In my state (Idaho) it's because a good number of the legislators are landlords.
They don't give a fuck that half their apartments are Airbnbs, they prefer it that way.
This is something that can be done at the municipal level. Forget about Trump; this won't happen at the federal level. Write your local mayor and town alder.
Because when a significant proportion of the housing market gets turned into business spaces (which is what AirBnBs are), it reduces supply in the housing market, pushing house prices up.
This benefits politicians in several ways:
Quite a few cities have worked hard on outlawing Airbnb. At least in Europe and (AFAIK) Canada.
The US? I have no idea
NYC, San Francisco, and Santa Monica did it. A lawsuit Airbnb put forth to to block it in NYC got dismissed even.
I do see one problem with this type of regulation -- if you say "no more than 3 homes per entity", the "homes 4 rent" megalandlords will just create thousands of "homes 4 rent asdf" shell companies to get around the limit. I foresee tons of cat-and-mouse accounting shenanigans trying to dodge this sort of requirement.
A simpler method would be to increase both the property taxes and the homestead exemption, tuned so that individual homeowner pays about the same.

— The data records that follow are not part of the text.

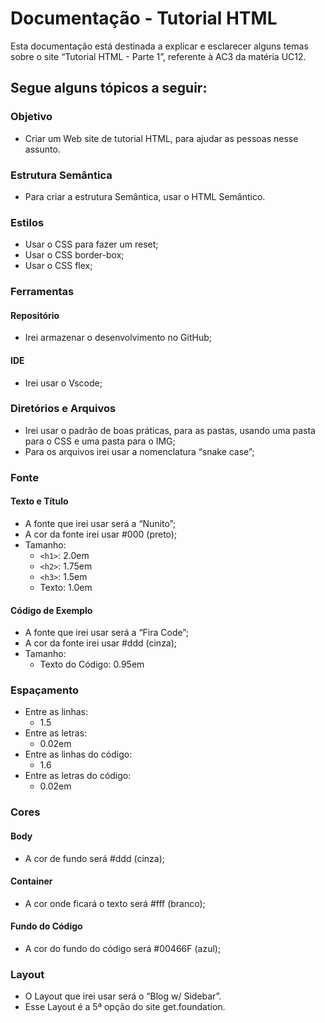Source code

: # Documentação - Tutorial HTML

Esta documentação está destinada a explicar e esclarecer alguns temas sobre o site “Tutorial HTML - Parte 1”, referente à AC3 da matéria UC12.

## Segue alguns tópicos a seguir:

### Objetivo
- Criar um Web site de tutorial HTML, para ajudar as pessoas nesse assunto.

### Estrutura Semântica
- Para criar a estrutura Semântica, usar o HTML Semântico.

### Estilos
- Usar o CSS para fazer um reset;
- Usar o CSS border-box;
- Usar o CSS flex;

### Ferramentas
#### Repositório
- Irei armazenar o desenvolvimento no GitHub;

#### IDE
- Irei usar o Vscode;

### Diretórios e Arquivos
- Irei usar o padrão de boas práticas, para as pastas, usando uma pasta para o CSS e uma pasta para o IMG;
- Para os arquivos irei usar a nomenclatura “snake case”;

### Fonte
#### Texto e Título
- A fonte que irei usar será a “Nunito”;
- A cor da fonte irei usar #000 (preto);
- Tamanho:
  - `<h1>`: 2.0em
  - `<h2>`: 1.75em
  - `<h3>`: 1.5em
  - Texto: 1.0em

#### Código de Exemplo
- A fonte que irei usar será a “Fira Code”;
- A cor da fonte irei usar #ddd (cinza);
- Tamanho:
  - Texto do Código: 0.95em

### Espaçamento
- Entre as linhas:
  - 1.5
- Entre as letras:
  - 0.02em
- Entre as linhas do código:
  - 1.6
- Entre as letras do código:
  - 0.02em

### Cores
#### Body
- A cor de fundo será #ddd (cinza);

#### Container
- A cor onde ficará o texto será #fff (branco);

#### Fundo do Código
- A cor do fundo do código será #00466F (azul);

### Layout
- O Layout que irei usar será o “Blog w/ Sidebar”.
- Esse Layout é a 5ª opção do site get.foundation.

Limiting Airbnbs would help, too. Require city or county licensing for all guest accommodations, maybe, and have a set number of licenses?
Also, I don't want to try to kill off all housing rentals. Think about college housing, about people moving halfway across the country for a job, people who've just gotten divorced... there are lots of circumstances where it makes more sense to rent for a time than to pony up $$$ to buy a house or a condo. In a functional market, this would be, say, 10% of housing, and you wouldn't have the absurdity of "I pay $3000 in rent because the bank doesn't think I'll pay a $2000 mortgage".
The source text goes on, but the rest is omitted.